Modern Warfare 2 tries really, really hard to replicate that, but doesn't quite hit the mark. The single player story, which in quick order blends Generation Kill, James Bond, 24, Red Dawn, The Rock, and the climax of Face/Off (which the last level essentially steals wholesale), has a lot of 'wow' moments and high points, but would really have benefited from focusing less on trying to top the original and more on explaining exactly what the hell is going on at any given moment. There is that 'controversial' optional level in which you control a participant in a terrorist attack, which is actually quite chilling and effective until you play further in and realize that the developers have utilized it as little more than a gateway to go completely over the top rather than as the emotional centerpiece of a coherent narrative.

This is disappointing, largely because you can tell that the developers (Infinity Ward, who also created COD4) put in some effort to make Modern Warfare 2 resonate on a level deeper than the average military shooter game. The Call of Duty series' trademark deathscreen historical quotes seem to be skewed more antiwar this go-round (and include at least one choice selection from Don Rumsfeld about the location of Iraqi weapons of mass destruction), the game explicitly sets one level in Afghanistan (rather than COD4's vague 'The Middle East'). and there are several moments that attempt to highlight the perils of war. I think that the decision to directly continue the storyline from of the first Modern Warfare is a big limiting factor in constructing a serious narrative; as ludicrous as the levels depicting a land invasion of Washington D.C. by the Russian Army were, I still thought the game's story might have been able to right itself, until it nuked the fridge completely by bringing back one of the presumed-dead main characters from the first game. The entire final third of Modern Warfare 2 stays in an uninterrupted soap-opera mode, although the gameplay admittedly doesn't much suffer for it.

The single-player campaign is all well and good, but the real reason that Modern Warfare 2 is so hotly anticipated is the online competitive multiplayer. I never really played COD4 multiplayer more than a few times, but I made the mistake of popping online for a couple matches the first day I had the game and was almost immediately addicted. MW2's multiplayer weds the campaign's gameplay mechanics to a relatively standard selection of deathmatch modes, and grafts on a truly remarkable upgrade system whereby the player unlocks a range of weapons and other bonuses through earning experiences points in-game. Mostly, these points are earned by killing enemy players (natch), but there's all sorts of available bonuses and side-challenges to boost your totals. The net effect is a constant stream of positive reinforcement: one of the things that first endeared me to the game is the fact that if you get a kill after a dry streak, your point value for that kill is doubled as a 'comeback' bonus. Also, although the rules are somewhat more complex than similar games like Halo 3, the gameplay wasn't as hard for me to pick up because it tends to emphasize caution and situational awareness over fancy maneuvering and memorizing weapon locations.

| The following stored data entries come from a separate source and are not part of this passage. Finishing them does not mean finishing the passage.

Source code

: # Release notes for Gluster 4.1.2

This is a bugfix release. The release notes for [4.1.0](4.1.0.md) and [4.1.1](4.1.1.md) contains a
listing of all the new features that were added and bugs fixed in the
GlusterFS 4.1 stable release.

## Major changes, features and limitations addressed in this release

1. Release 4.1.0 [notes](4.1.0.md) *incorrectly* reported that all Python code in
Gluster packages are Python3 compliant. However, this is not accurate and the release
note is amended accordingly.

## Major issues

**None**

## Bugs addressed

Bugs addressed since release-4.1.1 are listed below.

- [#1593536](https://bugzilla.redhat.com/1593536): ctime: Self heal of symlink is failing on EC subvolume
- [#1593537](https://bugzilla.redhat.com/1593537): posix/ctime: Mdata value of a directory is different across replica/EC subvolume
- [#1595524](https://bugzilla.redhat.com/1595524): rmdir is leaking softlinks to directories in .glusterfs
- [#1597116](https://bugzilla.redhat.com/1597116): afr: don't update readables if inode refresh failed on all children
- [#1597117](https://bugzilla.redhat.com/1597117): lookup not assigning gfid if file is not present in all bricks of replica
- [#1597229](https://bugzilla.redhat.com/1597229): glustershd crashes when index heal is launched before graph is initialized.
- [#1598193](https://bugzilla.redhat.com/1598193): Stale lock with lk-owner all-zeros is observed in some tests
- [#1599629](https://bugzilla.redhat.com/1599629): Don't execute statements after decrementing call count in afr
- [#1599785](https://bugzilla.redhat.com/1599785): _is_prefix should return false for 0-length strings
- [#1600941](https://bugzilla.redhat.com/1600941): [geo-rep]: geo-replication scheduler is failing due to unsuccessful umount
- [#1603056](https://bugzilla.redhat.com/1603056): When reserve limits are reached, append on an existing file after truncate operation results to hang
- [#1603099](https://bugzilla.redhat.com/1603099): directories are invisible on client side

As brilliant as the multiplayer is, I think it's also the biggest thing keeping Modern Warfare 2 from saying anything serious about modern warfare. It's simply not possible to postulate within two halves of the same product that shooting the shit out of people (feel free to insert mental quotation marks around that last word) is at the same time (a) a morally charged action with serious political and personal ramifications and (b) an endlessly rewarding competitive sport. In the end, this is the main problem of all video games with aspersions to seriousness: they're bound by the need to be fun as well as interactive. Even if it were possible to create an Xbox 360 equivalent of Casualties of War, who the hell would play it?